I've seen two seemingly very different approaches to defining connections on a smooth $G$-torsor $\alpha:A\to B$, with seemingly different intuitions.
A complement of the "vertical bundle" satisfying an equivariance condition.
Smooth functors $\mathcal P_1(B)\to G$-$\mathsf{Tor}$ from the path groupoid to the category of $G$-torsors, intuitively sending a point to its fiber and a thin-homotopy class to the isomorphism of fibers it induces. (This functor needs to be locally trivial and smooth in a suitable sense.)
The second approach seems closer to general fiber bundles, but more troublesome technically. The first approach is very elegant but seems to "care" about smoothness more explicitly.
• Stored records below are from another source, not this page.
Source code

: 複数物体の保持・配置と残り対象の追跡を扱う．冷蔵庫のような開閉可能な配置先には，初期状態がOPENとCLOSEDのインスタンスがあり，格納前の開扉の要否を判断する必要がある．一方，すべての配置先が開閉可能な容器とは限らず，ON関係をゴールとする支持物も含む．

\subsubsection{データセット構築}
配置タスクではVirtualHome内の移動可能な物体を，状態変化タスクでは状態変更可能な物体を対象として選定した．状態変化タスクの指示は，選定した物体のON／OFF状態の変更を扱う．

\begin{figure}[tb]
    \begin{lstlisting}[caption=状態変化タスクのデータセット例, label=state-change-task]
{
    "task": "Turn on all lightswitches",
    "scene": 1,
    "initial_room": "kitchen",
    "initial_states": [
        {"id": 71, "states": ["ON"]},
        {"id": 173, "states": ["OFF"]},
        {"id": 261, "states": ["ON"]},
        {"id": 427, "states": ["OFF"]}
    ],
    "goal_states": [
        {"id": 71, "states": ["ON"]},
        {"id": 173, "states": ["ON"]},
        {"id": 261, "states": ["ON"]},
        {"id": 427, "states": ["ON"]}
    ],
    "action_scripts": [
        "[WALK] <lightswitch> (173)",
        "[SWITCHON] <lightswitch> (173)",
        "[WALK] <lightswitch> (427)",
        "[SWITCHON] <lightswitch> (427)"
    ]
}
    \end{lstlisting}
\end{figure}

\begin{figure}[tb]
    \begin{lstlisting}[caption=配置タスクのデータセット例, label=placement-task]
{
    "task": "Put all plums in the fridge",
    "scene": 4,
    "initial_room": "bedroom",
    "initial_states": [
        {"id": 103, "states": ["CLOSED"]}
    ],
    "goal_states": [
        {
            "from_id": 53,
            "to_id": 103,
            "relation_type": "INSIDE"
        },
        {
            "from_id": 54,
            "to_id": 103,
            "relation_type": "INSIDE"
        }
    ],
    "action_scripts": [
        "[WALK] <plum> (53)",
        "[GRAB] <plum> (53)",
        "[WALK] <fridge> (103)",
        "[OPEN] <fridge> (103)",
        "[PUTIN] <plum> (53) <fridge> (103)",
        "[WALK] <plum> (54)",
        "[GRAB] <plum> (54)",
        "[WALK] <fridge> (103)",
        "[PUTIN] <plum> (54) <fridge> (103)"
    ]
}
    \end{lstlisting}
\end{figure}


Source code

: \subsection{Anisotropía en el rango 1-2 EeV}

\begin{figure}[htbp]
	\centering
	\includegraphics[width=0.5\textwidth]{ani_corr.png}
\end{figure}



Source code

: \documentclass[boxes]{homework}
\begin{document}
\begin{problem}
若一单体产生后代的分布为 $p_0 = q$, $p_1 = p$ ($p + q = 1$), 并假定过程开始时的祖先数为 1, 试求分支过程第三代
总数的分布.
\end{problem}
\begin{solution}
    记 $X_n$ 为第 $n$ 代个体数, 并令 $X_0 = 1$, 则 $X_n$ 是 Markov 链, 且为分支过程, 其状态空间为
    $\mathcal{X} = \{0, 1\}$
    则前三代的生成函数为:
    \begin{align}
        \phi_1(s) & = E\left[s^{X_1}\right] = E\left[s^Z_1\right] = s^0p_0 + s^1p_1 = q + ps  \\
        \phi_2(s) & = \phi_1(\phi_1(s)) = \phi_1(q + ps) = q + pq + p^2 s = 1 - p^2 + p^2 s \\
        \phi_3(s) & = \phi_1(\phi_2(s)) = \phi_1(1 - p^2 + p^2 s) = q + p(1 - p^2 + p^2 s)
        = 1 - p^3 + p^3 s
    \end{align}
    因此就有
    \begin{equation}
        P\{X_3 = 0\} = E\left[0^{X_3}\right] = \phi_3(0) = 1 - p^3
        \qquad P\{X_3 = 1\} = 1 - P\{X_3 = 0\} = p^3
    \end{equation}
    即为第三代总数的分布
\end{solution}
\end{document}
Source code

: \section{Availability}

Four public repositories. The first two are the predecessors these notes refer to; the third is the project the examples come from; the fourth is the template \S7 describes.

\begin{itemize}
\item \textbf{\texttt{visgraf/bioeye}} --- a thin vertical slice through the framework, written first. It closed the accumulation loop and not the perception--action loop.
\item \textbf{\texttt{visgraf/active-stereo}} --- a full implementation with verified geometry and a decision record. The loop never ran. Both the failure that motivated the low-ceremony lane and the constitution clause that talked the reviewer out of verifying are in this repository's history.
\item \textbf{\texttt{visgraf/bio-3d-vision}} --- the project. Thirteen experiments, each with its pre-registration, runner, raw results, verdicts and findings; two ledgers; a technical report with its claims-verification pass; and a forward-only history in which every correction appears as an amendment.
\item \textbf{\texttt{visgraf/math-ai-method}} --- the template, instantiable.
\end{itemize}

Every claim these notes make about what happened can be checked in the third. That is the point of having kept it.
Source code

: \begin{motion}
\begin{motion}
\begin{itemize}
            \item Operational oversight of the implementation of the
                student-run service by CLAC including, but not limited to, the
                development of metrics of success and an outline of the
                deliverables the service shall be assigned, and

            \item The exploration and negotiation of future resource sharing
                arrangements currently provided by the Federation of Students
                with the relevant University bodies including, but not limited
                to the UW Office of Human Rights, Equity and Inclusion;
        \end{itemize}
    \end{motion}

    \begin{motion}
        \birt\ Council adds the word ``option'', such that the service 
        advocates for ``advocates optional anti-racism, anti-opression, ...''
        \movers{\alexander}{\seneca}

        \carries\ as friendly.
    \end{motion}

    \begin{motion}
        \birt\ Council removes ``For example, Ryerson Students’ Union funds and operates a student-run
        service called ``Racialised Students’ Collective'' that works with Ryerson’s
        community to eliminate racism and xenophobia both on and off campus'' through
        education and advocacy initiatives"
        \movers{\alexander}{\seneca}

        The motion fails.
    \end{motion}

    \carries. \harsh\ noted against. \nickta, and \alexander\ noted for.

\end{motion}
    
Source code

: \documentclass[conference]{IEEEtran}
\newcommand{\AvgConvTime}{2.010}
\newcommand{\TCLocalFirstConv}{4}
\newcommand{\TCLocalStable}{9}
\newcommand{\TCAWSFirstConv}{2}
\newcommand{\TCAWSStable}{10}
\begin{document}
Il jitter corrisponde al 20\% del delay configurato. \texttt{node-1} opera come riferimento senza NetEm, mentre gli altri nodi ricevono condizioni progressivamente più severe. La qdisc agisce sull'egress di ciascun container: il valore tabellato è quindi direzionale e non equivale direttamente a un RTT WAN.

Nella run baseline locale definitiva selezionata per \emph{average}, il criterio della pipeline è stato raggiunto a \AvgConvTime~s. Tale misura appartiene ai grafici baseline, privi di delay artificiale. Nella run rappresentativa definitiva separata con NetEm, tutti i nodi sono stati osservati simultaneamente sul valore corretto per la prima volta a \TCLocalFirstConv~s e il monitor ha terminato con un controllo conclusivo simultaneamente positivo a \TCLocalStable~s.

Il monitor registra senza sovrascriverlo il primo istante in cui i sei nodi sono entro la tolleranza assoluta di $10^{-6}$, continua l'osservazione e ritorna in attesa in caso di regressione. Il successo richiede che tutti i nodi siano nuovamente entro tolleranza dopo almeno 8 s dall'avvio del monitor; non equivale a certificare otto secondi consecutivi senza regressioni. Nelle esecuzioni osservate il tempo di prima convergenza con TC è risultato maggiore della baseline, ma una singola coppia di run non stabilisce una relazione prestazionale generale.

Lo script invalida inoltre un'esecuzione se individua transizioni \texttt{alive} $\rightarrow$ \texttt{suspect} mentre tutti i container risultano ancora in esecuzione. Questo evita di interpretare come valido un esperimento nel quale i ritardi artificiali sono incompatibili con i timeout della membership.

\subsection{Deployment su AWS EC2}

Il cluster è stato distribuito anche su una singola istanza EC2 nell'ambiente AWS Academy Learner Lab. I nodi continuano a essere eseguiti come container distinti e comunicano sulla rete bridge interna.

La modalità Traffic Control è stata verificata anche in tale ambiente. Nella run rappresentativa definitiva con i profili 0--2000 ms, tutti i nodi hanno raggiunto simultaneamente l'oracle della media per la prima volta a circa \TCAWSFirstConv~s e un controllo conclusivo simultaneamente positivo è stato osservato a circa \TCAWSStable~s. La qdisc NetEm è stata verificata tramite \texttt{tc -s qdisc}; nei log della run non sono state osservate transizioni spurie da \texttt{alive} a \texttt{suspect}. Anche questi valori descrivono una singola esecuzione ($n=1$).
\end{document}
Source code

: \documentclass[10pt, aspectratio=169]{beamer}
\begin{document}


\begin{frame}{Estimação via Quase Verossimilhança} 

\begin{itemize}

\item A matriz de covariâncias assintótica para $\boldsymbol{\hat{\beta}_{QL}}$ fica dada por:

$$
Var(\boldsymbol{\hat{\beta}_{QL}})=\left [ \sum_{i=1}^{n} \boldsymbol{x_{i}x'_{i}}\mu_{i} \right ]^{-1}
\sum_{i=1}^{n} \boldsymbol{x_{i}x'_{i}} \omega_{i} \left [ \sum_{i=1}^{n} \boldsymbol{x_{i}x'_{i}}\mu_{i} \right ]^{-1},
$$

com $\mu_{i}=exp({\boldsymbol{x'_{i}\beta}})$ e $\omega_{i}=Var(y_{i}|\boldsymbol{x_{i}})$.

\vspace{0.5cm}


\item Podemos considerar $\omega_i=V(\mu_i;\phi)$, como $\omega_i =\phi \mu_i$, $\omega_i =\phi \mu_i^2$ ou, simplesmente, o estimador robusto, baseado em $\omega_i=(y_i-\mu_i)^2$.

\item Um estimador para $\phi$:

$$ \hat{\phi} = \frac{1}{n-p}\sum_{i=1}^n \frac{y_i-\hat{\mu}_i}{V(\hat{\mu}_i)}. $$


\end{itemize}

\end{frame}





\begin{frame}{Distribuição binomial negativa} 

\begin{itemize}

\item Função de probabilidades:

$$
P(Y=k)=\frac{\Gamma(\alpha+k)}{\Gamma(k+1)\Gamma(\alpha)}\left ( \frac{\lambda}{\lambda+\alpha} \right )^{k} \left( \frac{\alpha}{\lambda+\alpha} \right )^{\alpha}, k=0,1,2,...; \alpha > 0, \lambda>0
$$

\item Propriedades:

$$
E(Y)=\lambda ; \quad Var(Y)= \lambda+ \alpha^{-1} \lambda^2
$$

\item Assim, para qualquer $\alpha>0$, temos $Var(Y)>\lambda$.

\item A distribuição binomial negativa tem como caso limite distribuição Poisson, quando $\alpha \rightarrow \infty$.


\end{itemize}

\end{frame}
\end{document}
How are these approaches related? In general, how does one move between lifts of paths and complements of the vertical bundle? Why do Hurewicz connections deserve to be called connections?
Let $\pi \colon P \rightarrow M$ be a principal $G$-bundle.
A Hurewicz connection abstracts and generalizes the first approach to the topological setting. Namely, if $s$ is a Hurewicz connection which provides us with uniquely defined lifts, we can define "parallel transport" by $P_{\alpha,0,t}(\sigma) := s(\sigma, \alpha)(t)$. This parallel transport depends continuously on $\alpha$ and $\sigma$ and that's about it. It doesn't have to provide us with a homeomorphism between the fibers along $\alpha$, it is not necessarily invariant under reparametrizations, etc.